Pilotage de France 2030 : quelle place pour les collectivités ?
Le député Bruno Bonnell a été nommé, mercredi 26 janvier, secrétaire général pour l'investissement, chargé du plan France 2030 annoncé par le président de la République le 12 octobre. Dès la semaine prochaine, il animera un "comité de lancement" avec l'ensemble des parties prenantes, pour définir la gouvernance de ce grand plan d'investissement de 30 milliards d'euros. Intercommunalités et régions sont sur les rangs pour défendre une approche territoriale.

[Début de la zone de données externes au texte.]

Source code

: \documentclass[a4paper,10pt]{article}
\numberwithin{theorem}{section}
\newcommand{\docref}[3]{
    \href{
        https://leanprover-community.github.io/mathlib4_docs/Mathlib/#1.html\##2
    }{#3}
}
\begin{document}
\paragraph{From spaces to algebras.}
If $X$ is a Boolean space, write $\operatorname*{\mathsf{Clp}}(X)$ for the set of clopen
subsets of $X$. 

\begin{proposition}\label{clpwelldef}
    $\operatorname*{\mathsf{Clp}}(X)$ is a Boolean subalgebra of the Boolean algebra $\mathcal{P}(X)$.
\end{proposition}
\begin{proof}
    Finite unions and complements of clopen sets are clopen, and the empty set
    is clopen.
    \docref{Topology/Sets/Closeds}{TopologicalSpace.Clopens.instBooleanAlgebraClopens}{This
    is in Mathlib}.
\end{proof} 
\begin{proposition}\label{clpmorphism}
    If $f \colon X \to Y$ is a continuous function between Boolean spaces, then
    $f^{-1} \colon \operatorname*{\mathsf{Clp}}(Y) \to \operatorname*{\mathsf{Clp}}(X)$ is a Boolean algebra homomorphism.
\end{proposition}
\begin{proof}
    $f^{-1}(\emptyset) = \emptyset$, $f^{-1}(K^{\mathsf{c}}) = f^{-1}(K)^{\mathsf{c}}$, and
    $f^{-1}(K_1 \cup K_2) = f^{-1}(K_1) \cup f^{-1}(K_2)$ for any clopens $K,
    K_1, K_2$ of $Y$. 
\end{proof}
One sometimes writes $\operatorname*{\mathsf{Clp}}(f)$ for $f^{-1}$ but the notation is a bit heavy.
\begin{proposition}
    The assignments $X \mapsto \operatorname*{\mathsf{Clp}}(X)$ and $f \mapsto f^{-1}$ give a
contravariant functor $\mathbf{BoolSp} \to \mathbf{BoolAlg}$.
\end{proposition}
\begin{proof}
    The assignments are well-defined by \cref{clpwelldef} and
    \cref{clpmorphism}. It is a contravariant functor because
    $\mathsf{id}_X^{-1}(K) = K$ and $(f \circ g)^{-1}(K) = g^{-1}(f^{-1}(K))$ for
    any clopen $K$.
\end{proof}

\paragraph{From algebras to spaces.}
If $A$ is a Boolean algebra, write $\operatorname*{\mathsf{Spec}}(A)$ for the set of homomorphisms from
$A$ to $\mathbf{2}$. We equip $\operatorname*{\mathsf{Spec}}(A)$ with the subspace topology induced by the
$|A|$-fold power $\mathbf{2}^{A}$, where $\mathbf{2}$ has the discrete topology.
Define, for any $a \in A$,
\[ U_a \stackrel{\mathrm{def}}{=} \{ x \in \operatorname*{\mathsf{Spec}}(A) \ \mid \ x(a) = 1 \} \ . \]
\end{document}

Qui pour piloter le plan France 2030 présenté par Emmanuel Macron le 12 octobre ? Il s’agira du député LREM du Rhône Bruno Bonnell, nommé secrétaire général pour l’investissement en conseil des ministres ce 26 janvier. Il prendra officiellement ses fonctions le 31 janvier. Le député du Rhône de 63 ans a été choisi parmi une quarantaine de candidatures. Il est connu pour sa carrière dans les jeux en ligne (cofondateur des sociétés Infogrames et Atari) et la robotique. En 2019, il avait co-écrit avec Catherine Simon un rapport ("Robotique et systèmes intelligents") dans lequel il pointait les retards de la France dans la robotisation des processus industriels. Sa première tâche sera de définir la "gouvernance" de ce grand plan d’investissement de 30 milliards d’euros, qui a déjà démarré avec une première enveloppe de 3,5 milliards d’euros budgétés en 2022 et de nombreux appels à projets lancés dans tous les domaines.
Comité de lancement
Pour ce faire, un "comité de lancement" se tiendra "la semaine prochaine", indique Matignon. Il s’agira, selon la même source, de "réorganiser" et "clarifier" la place de chacun et d’arrêter une "stratégie de long terme plus transparente" pour ce plan qui vise à projeter l’économie française dans un horizon de dix ans, en positionnant la France dans une dizaine "d’innovations de rupture" (voir encadré ci-dessous) : hydrogène vert, mini-réacteurs nucléaires, "révolution" de l’agriculture, batteries, semi-conducteurs, robotisation, santé, etc. Et à faire émerger des "champions de demain"… après le dépeçage en règle des Alstom et autres Alcatel. Ce comité de lancement associera des parlementaires, les grandes organisations syndicales et patronales, les opérateurs et vraisemblablement les collectivités qui seront de toute façon parties prenantes dans la réflexion, comme l’avait indiqué le président de la République en octobre. "Les collectivités sont déjà associées aux programmes d’investissements d’avenir", souligne Matignon qui promet "plus d’ouverture", une logique "bottom up".
Ecosystèmes industriels
Les attentes des intercommunalités et des régions, déjà très impliquées dans le programme Territoires d’industrie, sont fortes dans ce domaine. Elles font notamment valoir que les dispositifs du type programmes d'investissements d'avenir ou crédit d’impôt recherche sont efficaces pour faire émerger des champions nationaux mais moins pour soutenir des entreprises industrielles plus modestes, qui ont du mal à se positionner dans les appels à projets nationaux. "Le programme doit élargir sa méthode et la gamme de ses interlocuteurs, sans quoi il risquerait de passer à côté de nombreuses difficultés, pépites et opportunités dans les territoires", prévenait ainsi Intercommunalités de France il y a quelques jours. "C’est en mettant autour de la table toutes les parties prenantes des écosystèmes industriels (entreprises, clusters, services et opérateurs de l’Etat, collectivités, et branches…) que le plan France 2030 dessinera une stratégie industrielle d’envergure, en mesure de concilier besoins immédiats et projets d’avenir." A partir des grandes priorités nationales, l’association plaide pour une gestion déconcentrée, via une contractualisation pluriannuelle. "Les 146 Territoires d’industrie (TI) constituent une machine à projets industriels n’appelant qu’à être alimentée par France 2030, dont ils pourraient constituer un versant", fait-elle valoir.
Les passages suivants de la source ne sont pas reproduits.